The scenes seen after Cyclone Mocha are similar to those seen in towns and villages in Ayeyarwady and Southern Yangon Region after Cyclone Nargis hit. Mostly seen are trees with broken branches and only trunks left; palm trees and betel trees with most of their fronds cut off and only one or two remaining; houses, schools, and monasteries with all the roofs blown off; city scenes with fallen trees across the road; streets in cities and villages with trees but no shade; residential neighborhoods full of ruins and damaged houses; piles of fishing boats and coast boats in the tributaries and small streams; and scenes with little water in the creeks. Nargis sightings hit the news media days or weeks after it, but now in 2023, everyone has a mobile phone in their hands and some places still have mobile and internet connectivity, so many sightings of Cyclone Mocha are going up on the internet within a day or two after the cyclone.
The news of the deaths of more than 400 Rohingya refugees in the Rohingya refugee camps near Sittwe did not appear on the news page on the same day or the day after the storm, but 2 days later. The news that hundreds of Rohingya refugees, who live in refugee camps with no freedom of movement, were floating in water when the sea tide rose rapidly due to strong winds and died. This was confirmed only after the storm hit. It can be concluded that most of the number of lives lost due to the Mocha storm will be in these Rohingya refugee camps.
After Cyclone Mocha struck, every time the news media posted news about the storm, there were comments requesting information about which village, damages, and death toll, expressing worries, and calling for help from family members who were in faraway places and were not able to contact their family.
At the time of Nargis, because communication technology had not yet developed, it would take days and weeks to get in touch and to know about one’s town or village, but nowadays communication technology can solve such situations to a certain extent.
However, even in the current situation, there are still many townships, wards, and villages where the telephone and internet are cut off. It is said that the journalists from Sittwe have to go to places like hotels that have internet access, while the journalists from the rural towns have to travel for 1 or 2 hours by motorbike to the place where the internet is available.
It must be said that relevant organizations are taking ‘need assessment’ list after Cyclone Mocha, such as how much damage there is, which areas need emergency help to continue living, how many people need help, and how much help is needed in Rakhine State, some areas in Magway and Sagaing. In the propaganda news of the military council, you will see news photos of rice bags being handed out and trees being cleared. But these are only a small part of the big story. A resident of Rathedaung, where it was initially known that 3 people died and 90 percent of the building was destroyed, told the news media that they have not received any help so far.
In cities like Kyauktaw and Mrauk-U, I have been reading reports that the price of iron nails per viss to re-stamp the iron roof sheets that are hanging out has increased from 4-5 thousand to 20,000 kyat to 70,000 kyat now. I have been reading news that an iron sheet is being bought at a price of at least 20,000 kyats or more, up from the usual price of around 10,000 kyats.
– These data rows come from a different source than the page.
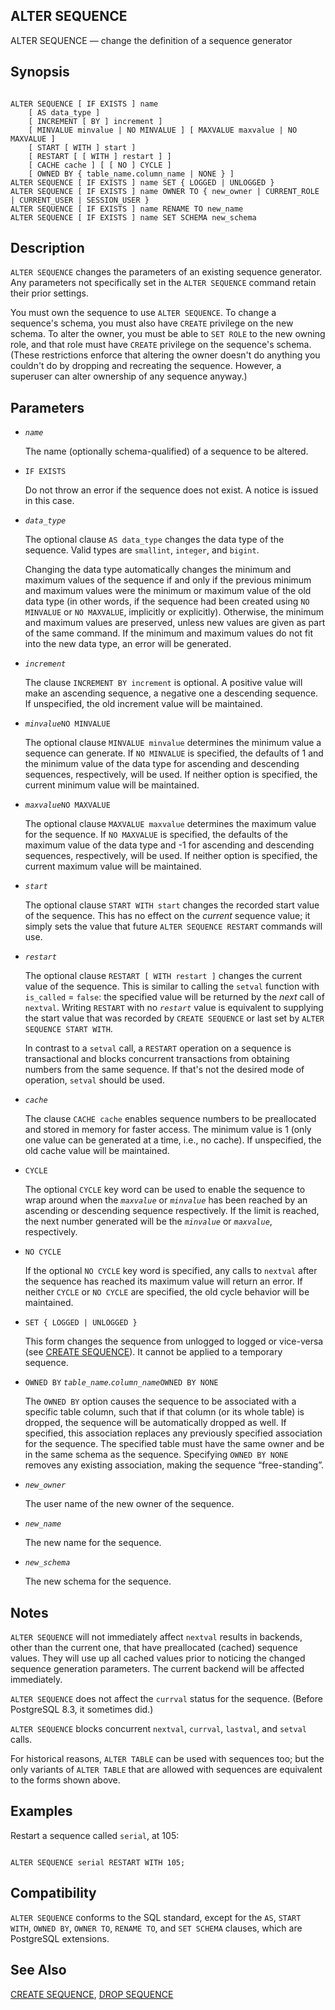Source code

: ## ALTER SEQUENCE

ALTER SEQUENCE — change the definition of a sequence generator

## Synopsis

```

ALTER SEQUENCE [ IF EXISTS ] name
    [ AS data_type ]
    [ INCREMENT [ BY ] increment ]
    [ MINVALUE minvalue | NO MINVALUE ] [ MAXVALUE maxvalue | NO MAXVALUE ]
    [ START [ WITH ] start ]
    [ RESTART [ [ WITH ] restart ] ]
    [ CACHE cache ] [ [ NO ] CYCLE ]
    [ OWNED BY { table_name.column_name | NONE } ]
ALTER SEQUENCE [ IF EXISTS ] name SET { LOGGED | UNLOGGED }
ALTER SEQUENCE [ IF EXISTS ] name OWNER TO { new_owner | CURRENT_ROLE | CURRENT_USER | SESSION_USER }
ALTER SEQUENCE [ IF EXISTS ] name RENAME TO new_name
ALTER SEQUENCE [ IF EXISTS ] name SET SCHEMA new_schema
```

## Description

`ALTER SEQUENCE` changes the parameters of an existing sequence generator. Any parameters not specifically set in the `ALTER SEQUENCE` command retain their prior settings.

You must own the sequence to use `ALTER SEQUENCE`. To change a sequence's schema, you must also have `CREATE` privilege on the new schema. To alter the owner, you must be able to `SET ROLE` to the new owning role, and that role must have `CREATE` privilege on the sequence's schema. (These restrictions enforce that altering the owner doesn't do anything you couldn't do by dropping and recreating the sequence. However, a superuser can alter ownership of any sequence anyway.)

## Parameters

* *`name`*

    The name (optionally schema-qualified) of a sequence to be altered.

* `IF EXISTS`

    Do not throw an error if the sequence does not exist. A notice is issued in this case.

* *`data_type`*

    The optional clause `AS data_type` changes the data type of the sequence. Valid types are `smallint`, `integer`, and `bigint`.

    Changing the data type automatically changes the minimum and maximum values of the sequence if and only if the previous minimum and maximum values were the minimum or maximum value of the old data type (in other words, if the sequence had been created using `NO MINVALUE` or `NO MAXVALUE`, implicitly or explicitly). Otherwise, the minimum and maximum values are preserved, unless new values are given as part of the same command. If the minimum and maximum values do not fit into the new data type, an error will be generated.

* *`increment`*

    The clause `INCREMENT BY increment` is optional. A positive value will make an ascending sequence, a negative one a descending sequence. If unspecified, the old increment value will be maintained.

* *`minvalue`*`NO MINVALUE`

    The optional clause `MINVALUE minvalue` determines the minimum value a sequence can generate. If `NO MINVALUE` is specified, the defaults of 1 and the minimum value of the data type for ascending and descending sequences, respectively, will be used. If neither option is specified, the current minimum value will be maintained.

* *`maxvalue`*`NO MAXVALUE`

    The optional clause `MAXVALUE maxvalue` determines the maximum value for the sequence. If `NO MAXVALUE` is specified, the defaults of the maximum value of the data type and -1 for ascending and descending sequences, respectively, will be used. If neither option is specified, the current maximum value will be maintained.

* *`start`*

    The optional clause `START WITH start` changes the recorded start value of the sequence. This has no effect on the *current* sequence value; it simply sets the value that future `ALTER SEQUENCE RESTART` commands will use.

* *`restart`*

    The optional clause `RESTART [ WITH restart ]` changes the current value of the sequence. This is similar to calling the `setval` function with `is_called` = `false`: the specified value will be returned by the *next* call of `nextval`. Writing `RESTART` with no *`restart`* value is equivalent to supplying the start value that was recorded by `CREATE SEQUENCE` or last set by `ALTER SEQUENCE START WITH`.

    In contrast to a `setval` call, a `RESTART` operation on a sequence is transactional and blocks concurrent transactions from obtaining numbers from the same sequence. If that's not the desired mode of operation, `setval` should be used.

* *`cache`*

    The clause `CACHE cache` enables sequence numbers to be preallocated and stored in memory for faster access. The minimum value is 1 (only one value can be generated at a time, i.e., no cache). If unspecified, the old cache value will be maintained.

* `CYCLE`

    The optional `CYCLE` key word can be used to enable the sequence to wrap around when the *`maxvalue`* or *`minvalue`* has been reached by an ascending or descending sequence respectively. If the limit is reached, the next number generated will be the *`minvalue`* or *`maxvalue`*, respectively.

* `NO CYCLE`

    If the optional `NO CYCLE` key word is specified, any calls to `nextval` after the sequence has reached its maximum value will return an error. If neither `CYCLE` or `NO CYCLE` are specified, the old cycle behavior will be maintained.

* `SET { LOGGED | UNLOGGED }`

    This form changes the sequence from unlogged to logged or vice-versa (see [CREATE SEQUENCE](sql-createsequence "CREATE SEQUENCE")). It cannot be applied to a temporary sequence.

* `OWNED BY` *`table_name`*.*`column_name`*`OWNED BY NONE`

    The `OWNED BY` option causes the sequence to be associated with a specific table column, such that if that column (or its whole table) is dropped, the sequence will be automatically dropped as well. If specified, this association replaces any previously specified association for the sequence. The specified table must have the same owner and be in the same schema as the sequence. Specifying `OWNED BY NONE` removes any existing association, making the sequence “free-standing”.

* *`new_owner`*

    The user name of the new owner of the sequence.

* *`new_name`*

    The new name for the sequence.

* *`new_schema`*

    The new schema for the sequence.

## Notes

`ALTER SEQUENCE` will not immediately affect `nextval` results in backends, other than the current one, that have preallocated (cached) sequence values. They will use up all cached values prior to noticing the changed sequence generation parameters. The current backend will be affected immediately.

`ALTER SEQUENCE` does not affect the `currval` status for the sequence. (Before PostgreSQL 8.3, it sometimes did.)

`ALTER SEQUENCE` blocks concurrent `nextval`, `currval`, `lastval`, and `setval` calls.

For historical reasons, `ALTER TABLE` can be used with sequences too; but the only variants of `ALTER TABLE` that are allowed with sequences are equivalent to the forms shown above.

## Examples

Restart a sequence called `serial`, at 105:

```

ALTER SEQUENCE serial RESTART WITH 105;
```

## Compatibility

`ALTER SEQUENCE` conforms to the SQL standard, except for the `AS`, `START WITH`, `OWNED BY`, `OWNER TO`, `RENAME TO`, and `SET SCHEMA` clauses, which are PostgreSQL extensions.

## See Also

[CREATE SEQUENCE](sql-createsequence "CREATE SEQUENCE"), [DROP SEQUENCE](sql-dropsequence "DROP SEQUENCE")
What will be the urgent needs of the people affected by the storm? How many people need help? Which regions are affected more? Which organizations are helping? Which regions have received aid? Will the emergency response operations for natural disasters go smoothly? To what extent can political and military competition and differences overshadow natural disaster relief? Can they put their differences aside for a while, put aid and relief first, and cooperate during a natural disaster? These are just only questions with no answer at the moment.